I told myself that I knew what I was getting into when I began lampooning. There's always a backlash when you don't take people as seriously as they take themselves. I didn't mind. Annoying them is at least half the point.
So it made sense when I spun up highly corseted and fuss-budget Mormons by observing that some are so dogmatic they wouldn't lick their own lips on Fast Sunday, or that the singing in priesthood meeting sounds like oxen held at gunpoint.
The job is easy because not only am I completely familiar with my people, but there's also so much material.

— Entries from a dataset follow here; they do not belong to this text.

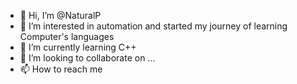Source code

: - 👋 Hi, I’m @NaturalP
- 👀 I’m interested in automation and started my journey of learning Computer's languages
- 🌱 I’m currently learning C++  
- 💞️ I’m looking to collaborate on ...
- 📫 How to reach me 

<!---
NaturalP/NaturalP is a ✨ special ✨ repository because its `README.md` (this file) appears on your GitHub profile.
You can click the Preview link to take a look at your changes.
--->
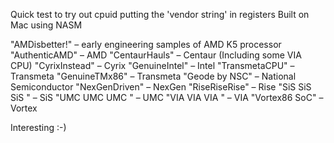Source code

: Quick test to try out cpuid putting the 'vendor string' in registers
Built on Mac using NASM

  "AMDisbetter!" – early engineering samples of AMD K5 processor
  "AuthenticAMD" – AMD
  "CentaurHauls" – Centaur (Including some VIA CPU)
  "CyrixInstead" – Cyrix
  "GenuineIntel" – Intel
  "TransmetaCPU" – Transmeta
  "GenuineTMx86" – Transmeta
  "Geode by NSC" – National Semiconductor
  "NexGenDriven" – NexGen
  "RiseRiseRise" – Rise
  "SiS SiS SiS " – SiS
  "UMC UMC UMC " – UMC
  "VIA VIA VIA " – VIA
  "Vortex86 SoC" – Vortex

Interesting :-)
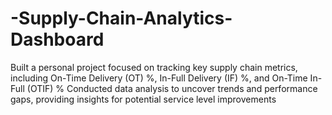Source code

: # -Supply-Chain-Analytics-Dashboard
Built a personal project focused on tracking key supply chain metrics, including On-Time Delivery (OT) %, In-Full Delivery (IF) %, and On-Time In-Full  (OTIF) %  Conducted data analysis to uncover trends and performance gaps, providing insights for potential service level improvements  
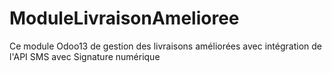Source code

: # ModuleLivraisonAmelioree
Ce module Odoo13 de gestion des livraisons améliorées avec intégration de l'API SMS avec Signature numérique 
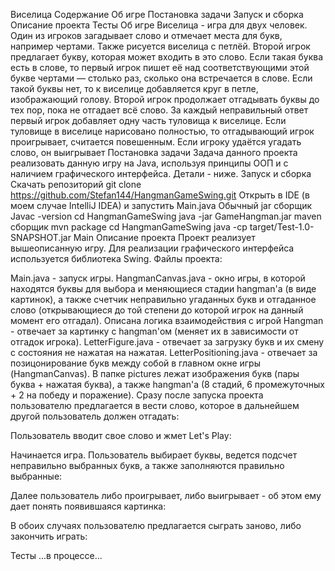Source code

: Виселица
Содержание
Об игре
Постановка задачи
Запуск и сборка
Описание проекта
Тесты
Об игре
Виселица - игра для двух человек. Один из игроков загадывает слово и отмечает места для букв, например чертами. Также рисуется виселица с петлёй. Второй игрок предлагает букву, которая может входить в это слово. Если такая буква есть в слове, то первый игрок пишет её над соответствующими этой букве чертами — столько раз, сколько она встречается в слове. Если такой буквы нет, то к виселице добавляется круг в петле, изображающий голову. Второй игрок продолжает отгадывать буквы до тех пор, пока не отгадает всё слово. За каждый неправильный ответ первый игрок добавляет одну часть туловища к виселице. Если туловище в виселице нарисовано полностью, то отгадывающий игрок проигрывает, считается повешенным. Если игроку удаётся угадать слово, он выигрывает
Постановка задачи
Задача данного проекта реализовать данную игру на Java, используя принципы ООП и с наличием графического интерфейса. Детали - ниже.
Запуск и сборка
Скачать репозиторий
git clone https://github.com/Stefan144/HangmanGameSwing.git
Открыть в IDE (в моем случае IntelliJ IDEA) и запустить Main.java
Обычный jar сборщик
Javac -version
cd HangmanGameSwing
java -jar GameHangman.jar
maven сборщик
mvn package
cd HangmanGameSwing
java -cp target/Test-1.0-SNAPSHOT.jar Main
Описание проекта
Проект реализует вышеописанную игру. Для реализации графического интерфейса используется библиотека Swing. Файлы проекта:

Main.java - запуск игры.
HangmanCanvas.java - окно игры, в которой находятся буквы для выбора и меняющиеся стадии hangman'a (в виде картинок), а также счетчик неправильно угаданных букв и отгаданное слово (открывающиеся до той степени до которой игрок на данный момент его отгадал). Описана логика взаимодействия с игрой
Hangman - отвечает за картинку с hangman'ом (меняет их в зависимости от отгадок игрока).
LetterFigure.java - отвечает за загрузку букв и их смену с состояния не нажатая на нажатая.
LetterPositioning.java - отвечает за позицонирование букв между собой в главном окне игры (HangmanCanvas).
В папке pictures лежат изображения букв (пары буква + нажатая буква), а также hangman'a (8 стадий, 6 промежуточных + 2 на победу и поражение).
Сразу после запуска проекта пользователю предлагается в вести слово, которое в дальнейшем другой пользователь должен отгадать:



Пользователь вводит свое слово и жмет Let's Play:


Начинается игра. Пользователь выбирает буквы, ведется подсчет неправильно выбранных букв, а также заполняются правильно выбранные:


Далее пользователь либо проигрывает, либо выигрывает - об этом ему дает понять появившаяся картинка:


В обоих случаях пользователю предлагается сыграть заново, либо закончить играть:


Тесты
...в процессе...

I've never struggled with writer's block longer than next Sunday.
In 20 years I've received countless emails, phone calls and letters from perturbed Mormons who can't understand why another Mormon doesn't see things exactly the same way they do.
Among my favorite of these responses is a letter addressed "To a Liar."
"I can find no reason why you have not been excommunicated unless it's because the Brethren do not know who you are. No one could write the things you do unless it was under a pen name."
It also made sense that I would hear from Mormons like me, Mormons with a left-handed take on things, fellow Mormons who needed a little push-back breathing room in what can be a smothering culture.
Speaking of which, I also fully anticipated hearing from non-Mormons suffering from LDS culture shock. Having moved to Utah after a lifetime in the military, I know Utah can be a serious culture shock even for Mormons.
But having lived in some truly awful places, I also understand that if you have to be stuck somewhere, you might as well find a way to laugh about it. Wailing almost never makes it better.
Here's the stuff I didn't expect.
Given Utah's reputation for uptight Mormons, I thought the angriest and most outraged feedback would come from Mormons in Utah. Nope. The "To a Liar" letter came from Seattle.
Turns out the Mormons easiest to spin up live in places such as Washington, Virginia, California, Idaho and Canada.
They bear angry witness against my Excommunication for the Dead program, the Three Degrees of Damnation and whether Families are Forever is more of a threat than a promise.
But who knew that the easiest way to outrage the self-important and uptight was to just say something nice.
Last week's column about being comfortable in my church generated an ass-biting dog fight that is still going on.
I'm still getting email from ex-Mormons and anti-Mormons who find that claim completely despicable.
In fact, the offended ex-Mormons have hollered so loud that some ex-Mormons and even non-Mormons have weighed in on who might really need a little "get over yourself" lampooning.